Solar Energy

The total solar energy absorbed by Earth’s atmosphere, oceans and land masses is approximately 3,850,000 exajoules (EJ) per year. In 2002, this was more energy in one hour than the world used in one year.The amount of solar energy reaching the surface of the planet is so vast that in one year it is about twice as much as will ever be obtained from all of the Earth’s non-renewable resources of coal, oil, natural gas, and mined uranium combined.

Canada has plentiful solar energy resources, with the most extensive resources being found in southern Ontario, Quebec and the Prairies. The territories have a smaller potential, and less direct sunlight, because of their higher latitude.

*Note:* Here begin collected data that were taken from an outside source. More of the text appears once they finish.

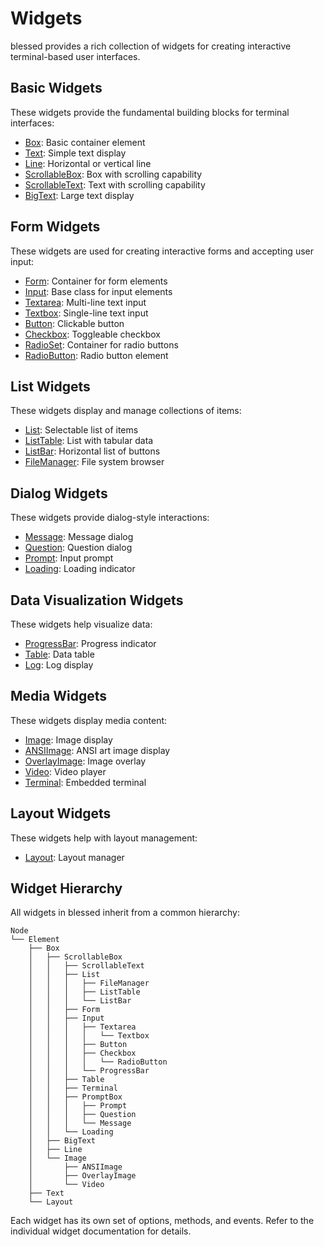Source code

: # Widgets

blessed provides a rich collection of widgets for creating interactive terminal-based user interfaces.

## Basic Widgets

These widgets provide the fundamental building blocks for terminal interfaces:

- [Box](./box.md): Basic container element
- [Text](./text.md): Simple text display
- [Line](./line.md): Horizontal or vertical line
- [ScrollableBox](./scrollable-box.md): Box with scrolling capability
- [ScrollableText](./scrollable-text.md): Text with scrolling capability
- [BigText](./big-text.md): Large text display

## Form Widgets

These widgets are used for creating interactive forms and accepting user input:

- [Form](./form.md): Container for form elements
- [Input](./input.md): Base class for input elements
- [Textarea](./textarea.md): Multi-line text input
- [Textbox](./textbox.md): Single-line text input
- [Button](./button.md): Clickable button
- [Checkbox](./checkbox.md): Toggleable checkbox
- [RadioSet](./radioset.md): Container for radio buttons
- [RadioButton](./radiobutton.md): Radio button element

## List Widgets

These widgets display and manage collections of items:

- [List](./list.md): Selectable list of items
- [ListTable](./listtable.md): List with tabular data
- [ListBar](./listbar.md): Horizontal list of buttons
- [FileManager](./filemanager.md): File system browser

## Dialog Widgets

These widgets provide dialog-style interactions:

- [Message](./message.md): Message dialog
- [Question](./question.md): Question dialog
- [Prompt](./prompt.md): Input prompt
- [Loading](./loading.md): Loading indicator

## Data Visualization Widgets

These widgets help visualize data:

- [ProgressBar](./progressbar.md): Progress indicator
- [Table](./table.md): Data table
- [Log](./log.md): Log display

## Media Widgets

These widgets display media content:

- [Image](./image.md): Image display
- [ANSIImage](./ansiimage.md): ANSI art image display
- [OverlayImage](./overlayimage.md): Image overlay
- [Video](./video.md): Video player
- [Terminal](./terminal.md): Embedded terminal

## Layout Widgets

These widgets help with layout management:

- [Layout](./layout.md): Layout manager

## Widget Hierarchy

All widgets in blessed inherit from a common hierarchy:

```
Node
└── Element
    ├── Box
    │   ├── ScrollableBox
    │   │   ├── ScrollableText
    │   │   ├── List
    │   │   │   ├── FileManager
    │   │   │   ├── ListTable
    │   │   │   └── ListBar
    │   │   ├── Form
    │   │   ├── Input
    │   │   │   ├── Textarea
    │   │   │   │   └── Textbox
    │   │   │   ├── Button
    │   │   │   ├── Checkbox
    │   │   │   │   └── RadioButton
    │   │   │   └── ProgressBar
    │   │   ├── Table
    │   │   ├── Terminal
    │   │   ├── PromptBox
    │   │   │   ├── Prompt
    │   │   │   ├── Question
    │   │   │   └── Message
    │   │   └── Loading
    │   ├── BigText
    │   ├── Line
    │   └── Image
    │       ├── ANSIImage
    │       ├── OverlayImage
    │       └── Video
    ├── Text
    └── Layout
```

Each widget has its own set of options, methods, and events. Refer to the individual widget documentation for details.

Historically, the main applications of solar energy technologies in Canada have been for non-electric active solar system applications for space heating, water heating and drying crops and lumber. In 2001, there were more than 12,000 residential solar water heating systems and 300 commercial/ industrial solar hot water systems in use. These systems presently comprise a small fraction of Canada’s energy use, but some government studies suggest they could make up as much as five per cent of the country’s energy needs by the year 2025


Solar power is the conversion of sunlight into electricity, either directly using photovoltaics (PV), or indirectly using concentrated solar power (CSP).

Solar thermal technologies can be used for water heating, space heating, space cooling and process heat generation.

Solar hot water systems use sunlight to heat water.